Keeping passwords separate from the computer files or accounts to which they relate is a basic security step.
Oliver Robbins, the deputy national security adviser for intelligence, security and resilience in the Cabinet Office, said in his 13-page submission: “The information that has been accessed consists entirely of misappropriated material in the form of approximately 58,000 highly classified UK intelligence documents.
“I can confirm that the disclosure of this information would cause harm to UK national security."
It bothers me to have to say this, but is it possible that out of 58,000 documents, Greenwald et als don't know what all they have their hands on, might actually have some information that would compromise human intelligence assets (that is to say, get friendly folks killed) and lack the good sense not to handle them like a Kindle full of trashy novels? Just asking. Because the road to ruin is paved with good intentions slathered in a mortar of stupid. And this episode looks like a trowel-full of the latter, even if you allow that the journalists in question are brimming with the former. And would this not suggest reasons why people do keep government secrets secretively?
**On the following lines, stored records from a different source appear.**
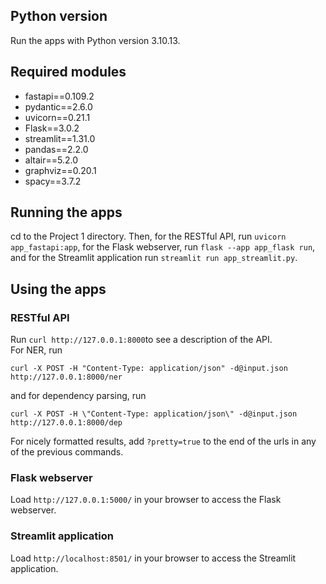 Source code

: ## Python version

Run the apps with Python version 3.10.13.

## Required modules

- fastapi==0.109.2
- pydantic==2.6.0
- uvicorn==0.21.1
- Flask==3.0.2
- streamlit==1.31.0
- pandas==2.2.0
- altair==5.2.0
- graphviz==0.20.1
- spacy==3.7.2

## Running the apps

cd to the Project 1 directory. Then, for the RESTful API, run `uvicorn app_fastapi:app`, for the Flask webserver, run `flask --app app_flask run`, and for the Streamlit application run `streamlit run app_streamlit.py`.

## Using the apps

### RESTful API

Run `curl http://127.0.0.1:8000`to see a description of the API.  
For NER, run

```
curl -X POST -H "Content-Type: application/json" -d@input.json http://127.0.0.1:8000/ner
```

and for dependency parsing, run

```
curl -X POST -H \"Content-Type: application/json\" -d@input.json http://127.0.0.1:8000/dep
```

For nicely formatted results, add `?pretty=true` to the end of the urls in any of the previous commands.

### Flask webserver

Load `http://127.0.0.1:5000/` in your browser to access the Flask webserver.

### Streamlit application

Load `http://localhost:8501/` in your browser to access the Streamlit application.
(And in other news, I remain fascinated by the tale of Our Man in Moscow, whose mysterious inability to berth himself in any other asylum-granting happy spot--Venezuela, Ecuador, Fernando Poo, Latveria, Qwghlm--having set forth on the curious route of Hong Kong to Sheremetyevo, has not entirely been explained. One does not know what to make of his spending time in the Russian consulate prior to embarking for Moscow. I know he's not the story, either. But if you don't find that interesting, what does interest you?)
1 comment:
Writers don't get to decide what the story is. Even Milton and Tolstoy lied shamelessly about Satan and Anna K respectively, and Greenwald is not quite in that league either as writer or as truth-teller. I don't think there is a "the" story here, but Snowden is certainly a story. Greenwald just isn't writing it very well. Nor the story about the NSA.